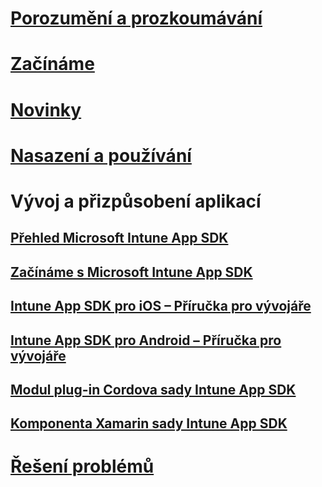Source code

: # [Porozumění a prozkoumávání](/intune/understand-explore/introduction-to-microsoft-intune)
# [Začínáme](/intune/get-started/get-started)
# [Novinky](/intune/whats-new/whats-new-in-microsoft-intune)
# [Nasazení a používání](/intune/deploy-use/overview-of-device-and-app-lifecycles-in-microsoft-intune)
# Vývoj a přizpůsobení aplikací
## [Přehled Microsoft Intune App SDK](intune-app-sdk.md)
## [Začínáme s Microsoft Intune App SDK](intune-app-sdk-get-started.md)
## [Intune App SDK pro iOS – Příručka pro vývojáře](intune-app-sdk-ios.md)
## [Intune App SDK pro Android – Příručka pro vývojáře](intune-app-sdk-android.md)
## [Modul plug-in Cordova sady Intune App SDK](intune-app-sdk-cordova.md)
## [Komponenta Xamarin sady Intune App SDK](intune-app-sdk-xamarin.md)
# [Řešení problémů](/intune/troubleshoot/how-to-get-support-for-microsoft-intune)


<!--HONumber=Nov16_HO5-->



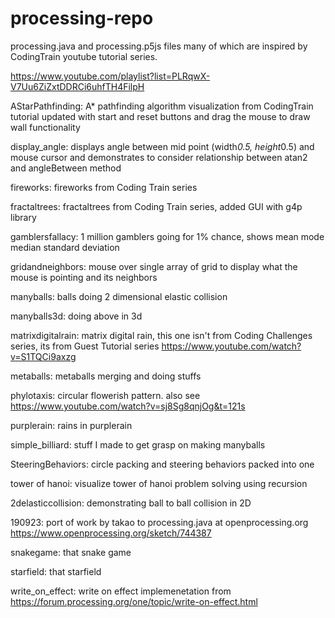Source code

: # processing-repo
processing.java and processing.p5js files many of which are inspired by CodingTrain youtube tutorial series.

https://www.youtube.com/playlist?list=PLRqwX-V7Uu6ZiZxtDDRCi6uhfTH4FilpH

AStarPathfinding: A* pathfinding algorithm visualization from CodingTrain tutorial updated with start and reset buttons and drag the mouse to draw wall functionality 

display_angle: displays angle between mid point (width*0.5, height*0.5) and mouse cursor and demonstrates to consider relationship between atan2 and angleBetween method

fireworks: fireworks from Coding Train series

fractaltrees: fractaltrees from Coding Train series, added GUI with g4p library

gamblersfallacy: 1 million gamblers going for 1% chance, shows mean mode median standard deviation

gridandneighbors: mouse over single array of grid to display what the mouse is pointing and its neighbors

manyballs: balls doing 2 dimensional elastic collision

manyballs3d: doing above in 3d

matrixdigitalrain: matrix digital rain, this one isn't from Coding Challenges series, its from Guest Tutorial series https://www.youtube.com/watch?v=S1TQCi9axzg

metaballs: metaballs merging and doing stuffs

phylotaxis: circular flowerish pattern. also see https://www.youtube.com/watch?v=sj8Sg8qnjOg&t=121s

purplerain: rains in purplerain

simple_billiard: stuff I made to get grasp on making manyballs

SteeringBehaviors: circle packing and steering behaviors packed into one

tower of hanoi: visualize tower of hanoi problem solving using recursion

2delasticcollision: demonstrating ball to ball collision in 2D

190923: port of work by takao to processing.java at openprocessing.org https://www.openprocessing.org/sketch/744387

snakegame: that snake game

starfield: that starfield

write_on_effect: write on effect implemenetation from https://forum.processing.org/one/topic/write-on-effect.html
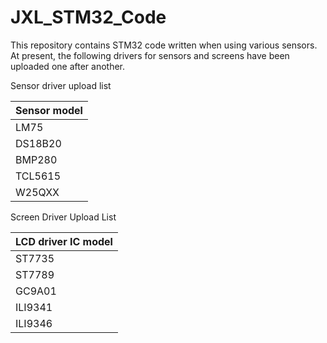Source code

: # JXL_STM32_Code
This repository contains STM32 code written when using various sensors.
At present, the following drivers for sensors and screens have been uploaded one after another.

Sensor driver upload list

| Sensor model |
|--|
| LM75 |
| DS18B20 |
| BMP280 |
| TCL5615 |
| W25QXX |


Screen Driver Upload List

| LCD driver IC model |
|--|
| ST7735 |
| ST7789 |
| GC9A01 |
| ILI9341 |
| ILI9346 |
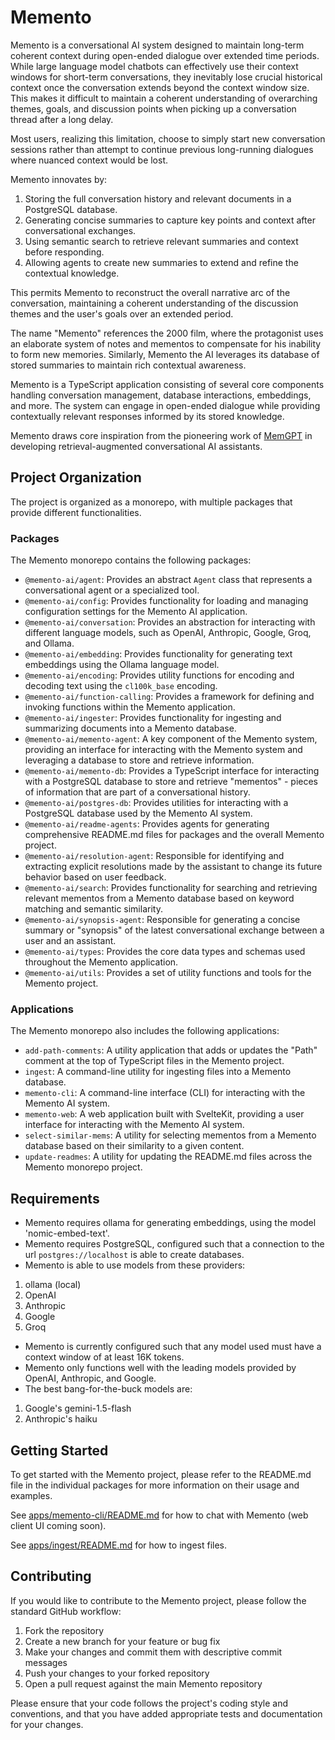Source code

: # Memento

Memento is a conversational AI system designed to maintain long-term coherent context during open-ended dialogue over extended time periods. While large language model chatbots can effectively use their context windows for short-term conversations, they inevitably lose crucial historical context once the conversation extends beyond the context window size. This makes it difficult to maintain a coherent understanding of overarching themes, goals, and discussion points when picking up a conversation thread after a long delay.

Most users, realizing this limitation, choose to simply start new conversation sessions rather than attempt to continue previous long-running dialogues where nuanced context would be lost.

Memento innovates by:

1. Storing the full conversation history and relevant documents in a PostgreSQL database.
2. Generating concise summaries to capture key points and context after conversational exchanges.
3. Using semantic search to retrieve relevant summaries and context before responding.
4. Allowing agents to create new summaries to extend and refine the contextual knowledge.

This permits Memento to reconstruct the overall narrative arc of the conversation, maintaining a coherent understanding of the discussion themes and the user's goals over an extended period.

The name "Memento" references the 2000 film, where the protagonist uses an elaborate system of notes and mementos to compensate for his inability to form new memories. Similarly, Memento the AI leverages its database of stored summaries to maintain rich contextual awareness.

Memento is a TypeScript application consisting of several core components handling conversation management, database interactions, embeddings, and more. The system can engage in open-ended dialogue while providing contextually relevant responses informed by its stored knowledge.

Memento draws core inspiration from the pioneering work of [MemGPT](https://memgpt.readme.io/) in developing retrieval-augmented conversational AI assistants.

## Project Organization

The project is organized as a monorepo, with multiple packages that provide different functionalities.

### Packages

The Memento monorepo contains the following packages:

- `@memento-ai/agent`: Provides an abstract `Agent` class that represents a conversational agent or a specialized tool.
- `@memento-ai/config`: Provides functionality for loading and managing configuration settings for the Memento AI application.
- `@memento-ai/conversation`: Provides an abstraction for interacting with different language models, such as OpenAI, Anthropic, Google, Groq, and Ollama.
- `@memento-ai/embedding`: Provides functionality for generating text embeddings using the Ollama language model.
- `@memento-ai/encoding`: Provides utility functions for encoding and decoding text using the `cl100k_base` encoding.
- `@memento-ai/function-calling`: Provides a framework for defining and invoking functions within the Memento application.
- `@memento-ai/ingester`: Provides functionality for ingesting and summarizing documents into a Memento database.
- `@memento-ai/memento-agent`: A key component of the Memento system, providing an interface for interacting with the Memento system and leveraging a database to store and retrieve information.
- `@memento-ai/memento-db`: Provides a TypeScript interface for interacting with a PostgreSQL database to store and retrieve "mementos" - pieces of information that are part of a conversational history.
- `@memento-ai/postgres-db`: Provides utilities for interacting with a PostgreSQL database used by the Memento AI system.
- `@memento-ai/readme-agents`: Provides agents for generating comprehensive README.md files for packages and the overall Memento project.
- `@memento-ai/resolution-agent`: Responsible for identifying and extracting explicit resolutions made by the assistant to change its future behavior based on user feedback.
- `@memento-ai/search`: Provides functionality for searching and retrieving relevant mementos from a Memento database based on keyword matching and semantic similarity.
- `@memento-ai/synopsis-agent`: Responsible for generating a concise summary or "synopsis" of the latest conversational exchange between a user and an assistant.
- `@memento-ai/types`: Provides the core data types and schemas used throughout the Memento application.
- `@memento-ai/utils`: Provides a set of utility functions and tools for the Memento project.

### Applications

The Memento monorepo also includes the following applications:

- `add-path-comments`: A utility application that adds or updates the "Path" comment at the top of TypeScript files in the Memento project.
- `ingest`: A command-line utility for ingesting files into a Memento database.
- `memento-cli`: A command-line interface (CLI) for interacting with the Memento AI system.
- `memento-web`: A web application built with SvelteKit, providing a user interface for interacting with the Memento AI system.
- `select-similar-mems`: A utility for selecting mementos from a Memento database based on their similarity to a given content.
- `update-readmes`: A utility for updating the README.md files across the Memento monorepo project.

## Requirements
- Memento requires ollama for generating embeddings, using the model 'nomic-embed-text'.
- Memento requires PostgreSQL, configured such that a connection to the url `postgres://localhost` is able to create databases.
- Memento is able to use models from these providers:
1. ollama (local)
2. OpenAI
3. Anthropic
4. Google
5. Groq
- Memento is currently configured such that any model used must have a context window of at least 16K tokens.
- Memento only functions well with the leading models provided by OpenAI, Anthropic, and Google.
- The best bang-for-the-buck models are:
1. Google's gemini-1.5-flash
2. Anthropic's haiku

## Getting Started

To get started with the Memento project, please refer to the README.md file in the individual packages for more information on their usage and examples.

See [apps/memento-cli/README.md](apps/memento-cli/README.md) for how to chat with Memento (web client UI coming soon).

See [apps/ingest/README.md](apps/ingest/README.md) for how to ingest files.

## Contributing

If you would like to contribute to the Memento project, please follow the standard GitHub workflow:

1. Fork the repository
2. Create a new branch for your feature or bug fix
3. Make your changes and commit them with descriptive commit messages
4. Push your changes to your forked repository
5. Open a pull request against the main Memento repository

Please ensure that your code follows the project's coding style and conventions, and that you have added appropriate tests and documentation for your changes.

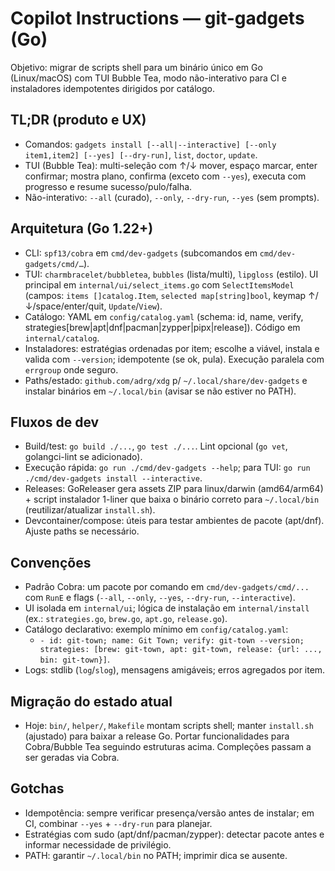 # Copilot Instructions — git-gadgets (Go)

Objetivo: migrar de scripts shell para um binário único em Go (Linux/macOS) com TUI Bubble Tea, modo não-interativo para CI e instaladores idempotentes dirigidos por catálogo.

## TL;DR (produto e UX)

- Comandos: `gadgets install [--all|--interactive] [--only item1,item2] [--yes] [--dry-run]`, `list`, `doctor`, `update`.
- TUI (Bubble Tea): multi-seleção com ↑/↓ mover, espaço marcar, enter confirmar; mostra plano, confirma (exceto com `--yes`), executa com progresso e resume sucesso/pulo/falha.
- Não-interativo: `--all` (curado), `--only`, `--dry-run`, `--yes` (sem prompts).

## Arquitetura (Go 1.22+)

- CLI: `spf13/cobra` em `cmd/dev-gadgets` (subcomandos em `cmd/dev-gadgets/cmd/…`).
- TUI: `charmbracelet/bubbletea`, `bubbles` (lista/multi), `lipgloss` (estilo). UI principal em `internal/ui/select_items.go` com `SelectItemsModel` (campos: `items []catalog.Item`, `selected map[string]bool`, keymap ↑/↓/space/enter/quit, `Update`/`View`).
- Catálogo: YAML em `config/catalog.yaml` (schema: id, name, verify, strategies[brew|apt|dnf|pacman|zypper|pipx|release]). Código em `internal/catalog`.
- Instaladores: estratégias ordenadas por item; escolhe a viável, instala e valida com `--version`; idempotente (se ok, pula). Execução paralela com `errgroup` onde seguro.
- Paths/estado: `github.com/adrg/xdg` p/ `~/.local/share/dev-gadgets` e instalar binários em `~/.local/bin` (avisar se não estiver no PATH).

## Fluxos de dev

- Build/test: `go build ./...`, `go test ./...`. Lint opcional (`go vet`, golangci-lint se adicionado).
- Execução rápida: `go run ./cmd/dev-gadgets --help`; para TUI: `go run ./cmd/dev-gadgets install --interactive`.
- Releases: GoReleaser gera assets ZIP para linux/darwin (amd64/arm64) + script instalador 1-liner que baixa o binário correto para `~/.local/bin` (reutilizar/atualizar `install.sh`).
- Devcontainer/compose: úteis para testar ambientes de pacote (apt/dnf). Ajuste paths se necessário.

## Convenções

- Padrão Cobra: um pacote por comando em `cmd/dev-gadgets/cmd/...` com `RunE` e flags (`--all`, `--only`, `--yes`, `--dry-run`, `--interactive`).
- UI isolada em `internal/ui`; lógica de instalação em `internal/install` (ex.: `strategies.go`, `brew.go`, `apt.go`, `release.go`).
- Catálogo declarativo: exemplo mínimo em `config/catalog.yaml`:
  - `- id: git-town; name: Git Town; verify: git-town --version; strategies: [brew: git-town, apt: git-town, release: {url: ..., bin: git-town}]`.
- Logs: stdlib (`log`/`slog`), mensagens amigáveis; erros agregados por item.

## Migração do estado atual

- Hoje: `bin/`, `helper/`, `Makefile` montam scripts shell; manter `install.sh` (ajustado) para baixar a release Go. Portar funcionalidades para Cobra/Bubble Tea seguindo estruturas acima. Compleções passam a ser geradas via Cobra.

## Gotchas

- Idempotência: sempre verificar presença/versão antes de instalar; em CI, combinar `--yes` + `--dry-run` para planejar.
- Estratégias com sudo (apt/dnf/pacman/zypper): detectar pacote antes e informar necessidade de privilégio.
- PATH: garantir `~/.local/bin` no PATH; imprimir dica se ausente.
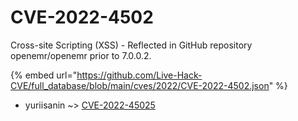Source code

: # CVE-2022-4502

Cross-site Scripting (XSS) - Reflected in GitHub repository openemr/openemr prior to 7.0.0.2.

{% embed url="https://github.com/Live-Hack-CVE/full_database/blob/main/cves/2022/CVE-2022-4502.json" %}


* yuriisanin ~> [CVE-2022-45025](https://zeste.alice-snow.ru/2022/database/cve-2022-4502/cve-2022-45025-yuriisanin)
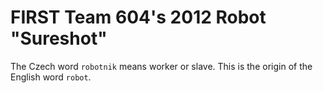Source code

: FIRST Team 604's 2012 Robot "Sureshot"
====================================

The Czech word `robotnik` means worker or slave. This is the origin of the English word `robot`.

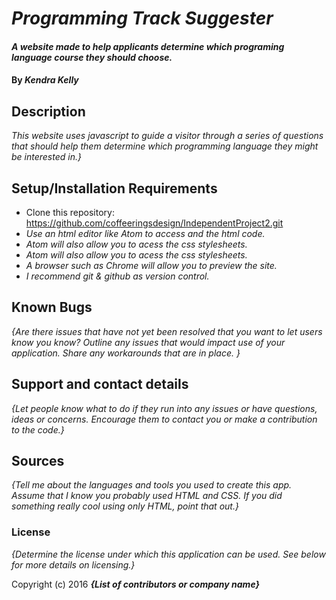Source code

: # _Programming Track Suggester_

#### _A website made to help applicants determine which programing language course they should choose._

#### By _**Kendra Kelly**_

## Description

_This website uses javascript to guide a visitor through a series of questions that should help them determine which programming language they might be interested in.}_

## Setup/Installation Requirements

* Clone this repository: https://github.com/coffeeringsdesign/IndependentProject2.git
* _Use an html editor like Atom to access and the html code._
* _Atom will also allow you to acess the css stylesheets._
* _Atom will also allow you to acess the css stylesheets._
* _A browser such as Chrome will allow you to preview the site._
* _I recommend git & github as version control._

## Known Bugs

_{Are there issues that have not yet been resolved that you want to let users know you know?  Outline any issues that would impact use of your application.  Share any workarounds that are in place. }_

## Support and contact details

_{Let people know what to do if they run into any issues or have questions, ideas or concerns.  Encourage them to contact you or make a contribution to the code.}_

## Sources

_{Tell me about the languages and tools you used to create this app. Assume that I know you probably used HTML and CSS. If you did something really cool using only HTML, point that out.}_

### License

*{Determine the license under which this application can be used.  See below for more details on licensing.}*

Copyright (c) 2016 **_{List of contributors or company name}_**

-*-*-

- Problem to work on: The answer must be every line of the listing that holds the word "coherent".

- Expected answer:
Memento is a conversational AI system designed to maintain long-term coherent context during open-ended dialogue over extended time periods. While large language model chatbots can effectively use their context windows for short-term conversations, they inevitably lose crucial historical context once the conversation extends beyond the context window size. This makes it difficult to maintain a coherent understanding of overarching themes, goals, and discussion points when picking up a conversation thread after a long delay.
This permits Memento to reconstruct the overall narrative arc of the conversation, maintaining a coherent understanding of the discussion themes and the user's goals over an extended period.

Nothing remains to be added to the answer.